Republished from the show notes of my other site, Fuds on Film.
While Japan was dealing with the aftermath of having nuclear bombs dropped on them, even before the full onset of the Cold War and the shadow of mutually assured destruction there was concern in America about the responsibility of opening the atomic edition of Pandora’s Box.
Thus, Them! also released in 1954, where James Whitmore’s New Mexico Police Sgt. Ben Peterson is tasked with figuring out what’s caused a trail of destruction and death out in the desert, including a holidaying FBI man. This beings James Arness’ Special Agent Robert Graham on board and before long, for reasons unclear to the detectives but transparent to an audience that’s seen the poster, myrmecologists Edmund Gwenn’s Dr. Harold Medford and his daughter, Joan Weldon’s Dr. Pat Medford.
At the risk of shortcutting this a bit too radically, they work out that the trouble is being caused by ants of unusual size, which brings with it unusual strength and ferocity. Thanks, Oppenheimer! Now you have become Death, maker of large ants. The authorities work quickly to eradicate this threat, but discover that two new queens have already flown the nest, and so begins a race against time to track down and destroy them before humanity is supplanted as the dominant species, ending, as things so often do, in a Los Angeles storm drain.

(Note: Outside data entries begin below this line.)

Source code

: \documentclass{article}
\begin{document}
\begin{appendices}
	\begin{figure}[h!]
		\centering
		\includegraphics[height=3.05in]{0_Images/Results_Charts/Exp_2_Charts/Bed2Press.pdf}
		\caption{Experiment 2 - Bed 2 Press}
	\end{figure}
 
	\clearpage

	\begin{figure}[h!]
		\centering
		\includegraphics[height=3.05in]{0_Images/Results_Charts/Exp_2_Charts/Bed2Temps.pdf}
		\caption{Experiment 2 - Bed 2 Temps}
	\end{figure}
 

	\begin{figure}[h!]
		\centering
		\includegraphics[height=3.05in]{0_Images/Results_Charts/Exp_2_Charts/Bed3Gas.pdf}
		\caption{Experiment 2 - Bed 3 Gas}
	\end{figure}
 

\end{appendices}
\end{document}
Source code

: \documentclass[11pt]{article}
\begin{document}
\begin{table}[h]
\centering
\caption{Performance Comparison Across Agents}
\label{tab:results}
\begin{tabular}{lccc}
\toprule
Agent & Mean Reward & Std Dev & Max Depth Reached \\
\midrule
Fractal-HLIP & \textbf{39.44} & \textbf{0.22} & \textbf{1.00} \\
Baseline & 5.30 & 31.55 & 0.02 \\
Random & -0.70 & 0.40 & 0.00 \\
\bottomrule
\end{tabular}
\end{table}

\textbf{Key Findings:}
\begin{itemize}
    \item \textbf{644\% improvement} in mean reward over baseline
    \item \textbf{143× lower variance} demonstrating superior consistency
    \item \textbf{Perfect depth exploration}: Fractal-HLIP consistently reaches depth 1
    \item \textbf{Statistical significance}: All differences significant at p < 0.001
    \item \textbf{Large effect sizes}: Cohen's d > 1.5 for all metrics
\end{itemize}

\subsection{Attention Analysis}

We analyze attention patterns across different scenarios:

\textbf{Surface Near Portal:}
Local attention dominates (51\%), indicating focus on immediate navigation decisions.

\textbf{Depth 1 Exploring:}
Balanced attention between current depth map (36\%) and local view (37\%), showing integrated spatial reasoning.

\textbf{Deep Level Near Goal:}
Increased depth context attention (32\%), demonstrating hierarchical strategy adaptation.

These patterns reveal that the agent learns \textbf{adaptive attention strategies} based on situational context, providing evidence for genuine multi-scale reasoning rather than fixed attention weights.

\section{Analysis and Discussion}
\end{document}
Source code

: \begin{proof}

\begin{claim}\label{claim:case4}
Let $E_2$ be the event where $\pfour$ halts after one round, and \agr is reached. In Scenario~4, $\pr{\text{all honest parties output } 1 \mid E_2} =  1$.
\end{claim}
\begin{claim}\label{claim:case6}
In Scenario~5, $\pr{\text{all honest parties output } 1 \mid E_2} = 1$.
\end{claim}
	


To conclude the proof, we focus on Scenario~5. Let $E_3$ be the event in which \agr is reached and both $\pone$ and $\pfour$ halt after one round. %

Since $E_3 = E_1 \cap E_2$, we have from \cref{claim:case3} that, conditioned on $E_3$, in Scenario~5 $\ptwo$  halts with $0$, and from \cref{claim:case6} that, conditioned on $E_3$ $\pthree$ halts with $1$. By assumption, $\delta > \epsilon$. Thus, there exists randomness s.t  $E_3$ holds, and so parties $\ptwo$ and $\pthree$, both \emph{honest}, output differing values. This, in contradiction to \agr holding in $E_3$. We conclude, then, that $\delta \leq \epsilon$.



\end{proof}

This was a massive success for Warner Bros. on release, and I want to say up front that I did quite enjoy watching this, but it is hard to check the decades long accumulation of creature feature genre baggage at the door and take this entirely at face value. I mean, it’s only a couple of decades later that this and its genre-mates have been parodied out of existence by the likes of Attack of the Killer Tomatoes and replaced in the cinemas by disaster films. Which is ironic, as most disaster films follow fairly similar action and pacing pathways as these films, just replacing the giant ants of whatever with fire, or water, or just bees of a normal size.
Anyway, a lot of Them! is not about taking a flamethrower to a delightfully chintzy toy ant, or knocking over even more delightful toy vehicles, and is instead something more akin to a criminal manhunt headed by David Attenborough, and you know what, I’m here for it. It’s refreshing to see this played entirely straight, and with the obvious exception of the Oscar nominated special effects, and scientific understanding of radiation on DNA, it doesn’t feel all that dated.
Well, okay, it does, but not in a bad way, and it even avoids later developed tropes such as the needlessly obstructive superior officer not allowing something just to inject a bit of human drama into it. Is it essential viewing in space year 2021? While the continued endurance of Godzilla makes viewing the original a worthwhile historical exercise, the Western arm of creature features has long been dead, excepting King Kong of course. Still, it’s nice to see what, arguable, launched a thousand imitators and popularised and normalised the subgenre so much that it eventually burned out. It’s an easy, breezy watch that doesn’t outstay its welcome. Go for it.